But by the time of Vlastimir, who ruled over an embryonic Serbian state
in the second quarter of the ninth century, what had been an unregarded
backwater of the Balkans became an object of rivalry between the Byzantine
Empire and Bulgaria, both now intent on extending their control over the
interior. The first attempt of Bulgaria to incorporate Serbia dates from
839-42, though Omurtag (c. 814-31) may have laid some claims to it. But
the Serbs held their own until a Byzantine occupation followed about 871.
During the reign of Tsar Symeon Serbia still theoretically recognised Byzantine
suzerainty but in practice, especially after 897, was a Bulgarian dependency
and inevitably under much more immediate Bulgarian cultural influence.

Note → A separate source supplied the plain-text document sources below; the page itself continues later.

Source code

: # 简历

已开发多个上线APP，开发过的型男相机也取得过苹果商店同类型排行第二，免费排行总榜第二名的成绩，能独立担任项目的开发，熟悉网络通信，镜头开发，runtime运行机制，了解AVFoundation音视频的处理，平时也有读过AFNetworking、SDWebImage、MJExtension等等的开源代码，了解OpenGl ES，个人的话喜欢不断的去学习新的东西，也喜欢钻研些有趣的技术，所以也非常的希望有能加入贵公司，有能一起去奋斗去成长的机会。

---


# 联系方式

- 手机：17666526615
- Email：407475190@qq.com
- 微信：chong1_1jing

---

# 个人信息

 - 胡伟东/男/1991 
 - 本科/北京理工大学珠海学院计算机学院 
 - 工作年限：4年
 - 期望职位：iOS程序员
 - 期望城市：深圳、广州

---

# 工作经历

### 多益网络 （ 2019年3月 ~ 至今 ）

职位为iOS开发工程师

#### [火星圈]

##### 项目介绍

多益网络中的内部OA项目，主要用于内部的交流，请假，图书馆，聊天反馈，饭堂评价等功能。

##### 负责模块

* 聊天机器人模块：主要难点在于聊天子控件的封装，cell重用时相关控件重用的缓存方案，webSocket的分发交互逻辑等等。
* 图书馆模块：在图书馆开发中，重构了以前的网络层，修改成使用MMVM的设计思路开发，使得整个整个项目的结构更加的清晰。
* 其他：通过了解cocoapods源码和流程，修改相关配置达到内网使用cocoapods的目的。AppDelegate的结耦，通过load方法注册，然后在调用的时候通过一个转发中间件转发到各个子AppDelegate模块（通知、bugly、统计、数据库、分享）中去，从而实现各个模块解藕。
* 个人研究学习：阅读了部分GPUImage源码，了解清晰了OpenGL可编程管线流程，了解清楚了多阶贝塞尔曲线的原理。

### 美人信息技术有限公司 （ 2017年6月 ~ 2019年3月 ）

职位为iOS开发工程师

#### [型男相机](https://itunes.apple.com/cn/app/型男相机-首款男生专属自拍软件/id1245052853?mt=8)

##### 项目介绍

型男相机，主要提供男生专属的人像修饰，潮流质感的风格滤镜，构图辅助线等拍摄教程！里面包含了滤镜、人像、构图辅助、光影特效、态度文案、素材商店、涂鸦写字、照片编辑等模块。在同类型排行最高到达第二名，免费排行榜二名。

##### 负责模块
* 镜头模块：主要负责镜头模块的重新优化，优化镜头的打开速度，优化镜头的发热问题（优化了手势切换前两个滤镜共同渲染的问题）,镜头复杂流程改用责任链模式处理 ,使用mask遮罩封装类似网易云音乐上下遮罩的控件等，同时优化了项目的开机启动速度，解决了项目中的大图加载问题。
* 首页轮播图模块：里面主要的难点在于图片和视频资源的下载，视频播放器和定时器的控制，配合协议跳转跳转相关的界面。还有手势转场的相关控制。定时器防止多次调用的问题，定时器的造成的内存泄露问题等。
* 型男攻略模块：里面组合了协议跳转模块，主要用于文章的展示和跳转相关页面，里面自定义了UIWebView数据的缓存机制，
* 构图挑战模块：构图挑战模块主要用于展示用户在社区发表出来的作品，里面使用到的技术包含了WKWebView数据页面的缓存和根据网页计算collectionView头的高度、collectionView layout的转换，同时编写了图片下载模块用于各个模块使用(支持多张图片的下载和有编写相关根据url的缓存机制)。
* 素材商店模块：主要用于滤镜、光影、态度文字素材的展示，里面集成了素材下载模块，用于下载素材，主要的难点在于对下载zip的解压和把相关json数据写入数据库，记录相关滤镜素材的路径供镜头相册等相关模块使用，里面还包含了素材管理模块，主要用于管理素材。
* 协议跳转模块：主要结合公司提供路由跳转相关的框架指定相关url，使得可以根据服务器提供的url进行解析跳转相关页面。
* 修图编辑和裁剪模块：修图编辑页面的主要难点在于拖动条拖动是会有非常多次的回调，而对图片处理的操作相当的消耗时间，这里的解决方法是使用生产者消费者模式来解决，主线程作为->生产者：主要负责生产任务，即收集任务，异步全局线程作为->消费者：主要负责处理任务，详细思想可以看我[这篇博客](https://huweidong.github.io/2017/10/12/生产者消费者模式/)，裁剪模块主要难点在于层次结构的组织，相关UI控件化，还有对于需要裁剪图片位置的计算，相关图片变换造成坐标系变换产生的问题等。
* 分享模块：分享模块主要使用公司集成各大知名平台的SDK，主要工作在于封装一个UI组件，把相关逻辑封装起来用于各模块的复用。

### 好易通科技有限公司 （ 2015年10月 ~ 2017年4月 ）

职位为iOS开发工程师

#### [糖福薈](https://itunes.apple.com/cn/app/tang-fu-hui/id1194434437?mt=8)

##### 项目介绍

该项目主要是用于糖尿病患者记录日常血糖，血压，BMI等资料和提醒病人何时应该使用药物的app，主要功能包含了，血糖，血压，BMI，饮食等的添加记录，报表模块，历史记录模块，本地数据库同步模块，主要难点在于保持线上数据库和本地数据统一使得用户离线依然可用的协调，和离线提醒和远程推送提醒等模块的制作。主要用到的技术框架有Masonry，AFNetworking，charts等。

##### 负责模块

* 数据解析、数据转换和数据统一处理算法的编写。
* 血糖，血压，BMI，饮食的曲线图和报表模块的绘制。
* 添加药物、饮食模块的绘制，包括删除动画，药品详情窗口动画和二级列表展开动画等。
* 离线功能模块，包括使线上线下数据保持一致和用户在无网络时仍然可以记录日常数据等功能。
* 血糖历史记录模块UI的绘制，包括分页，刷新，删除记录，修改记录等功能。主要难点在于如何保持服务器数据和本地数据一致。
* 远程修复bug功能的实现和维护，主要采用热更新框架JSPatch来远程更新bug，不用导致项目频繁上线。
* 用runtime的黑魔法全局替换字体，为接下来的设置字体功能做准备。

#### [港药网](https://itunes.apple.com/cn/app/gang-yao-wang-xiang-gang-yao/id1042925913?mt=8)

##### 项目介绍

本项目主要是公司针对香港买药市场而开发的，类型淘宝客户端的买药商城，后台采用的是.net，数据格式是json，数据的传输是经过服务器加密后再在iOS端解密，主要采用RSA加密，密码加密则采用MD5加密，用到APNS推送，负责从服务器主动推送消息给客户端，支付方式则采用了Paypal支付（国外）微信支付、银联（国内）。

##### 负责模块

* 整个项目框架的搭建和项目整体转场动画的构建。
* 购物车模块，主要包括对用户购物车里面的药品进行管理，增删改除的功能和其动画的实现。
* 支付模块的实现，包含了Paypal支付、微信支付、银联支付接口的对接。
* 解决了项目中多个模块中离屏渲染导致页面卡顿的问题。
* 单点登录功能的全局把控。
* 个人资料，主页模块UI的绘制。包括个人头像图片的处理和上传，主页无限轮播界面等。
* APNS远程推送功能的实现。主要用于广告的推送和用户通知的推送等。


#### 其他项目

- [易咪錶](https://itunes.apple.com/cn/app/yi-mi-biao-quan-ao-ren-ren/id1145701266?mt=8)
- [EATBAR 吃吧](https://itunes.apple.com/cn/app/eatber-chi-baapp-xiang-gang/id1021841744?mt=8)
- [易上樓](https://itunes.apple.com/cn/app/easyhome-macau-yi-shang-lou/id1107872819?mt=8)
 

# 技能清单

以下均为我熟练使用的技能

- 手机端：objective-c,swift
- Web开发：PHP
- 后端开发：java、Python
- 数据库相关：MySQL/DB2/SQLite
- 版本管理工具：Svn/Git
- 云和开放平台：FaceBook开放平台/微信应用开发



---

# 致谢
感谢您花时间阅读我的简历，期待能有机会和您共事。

The conversion of the Serbs was thus due partly to Byzantine and partly
to subsequent Bulgarian enterprise.
If we were to believe the Emperor Constantine, the growing power of
Serbia towards the middle of the ninth century was coupled with a massive
reversion to paganism, to prevent which the Serbian rulers appealed to
Constantinople in the time of the Emperors Michael III and
Basil I. But it seems improbable that there was a previous state of grace
from which the Serbs had relapsed. It is more important to observe that
at least during Kotsel's reign in Pannonia (c.861-74) communication must
have been possible between Serbia and Great Moravia - a fact of which the
Pope was presumably aware in planning Methodios's diocese - as well as
with the Dalmatian coast, in Byzantine hands as far north as Split. We
must therefore not exclude the possibility of some Cyrillomethodian pupils
reaching Serbia - perhaps even sent by Methodios himself - precisely in
the 870s when the Byzantine thrust into these parts was developing from
other directions. But if there were any such participation it cannot now
be detected in such general indications as names: there is for example
no sign of the early use of Clement in Serbia as baptismal name or church
patron. No more can be said than that the Serbian state must be accounted
Christian from about 870.
Vlastimir was probably a pagan. His sons only appear in the record with
the Slav names Mutimir, Strojimir and Gojnik. In the next generation we
find Stephen and Peter. This change agrees with the imprecise notices of
strong Byzantine missions to Serbia, as well as to other Slavs
nearer the Adriatic coast, in the 870s. Peter Gojnikovic (c.892-917) was
certainly a Christian prince, adroit enough to tack between client of Constantinople
and ally of Tsar Symeon. He had spent long years as a hostage in Bulgaria,
whence came the backing to evict his brothers. The first Serbian bishopric
had already been founded at Ras (or Rashka), near modern Novi Pazar on
the River Ibar, the then political centre. Its affiliation is uncertain.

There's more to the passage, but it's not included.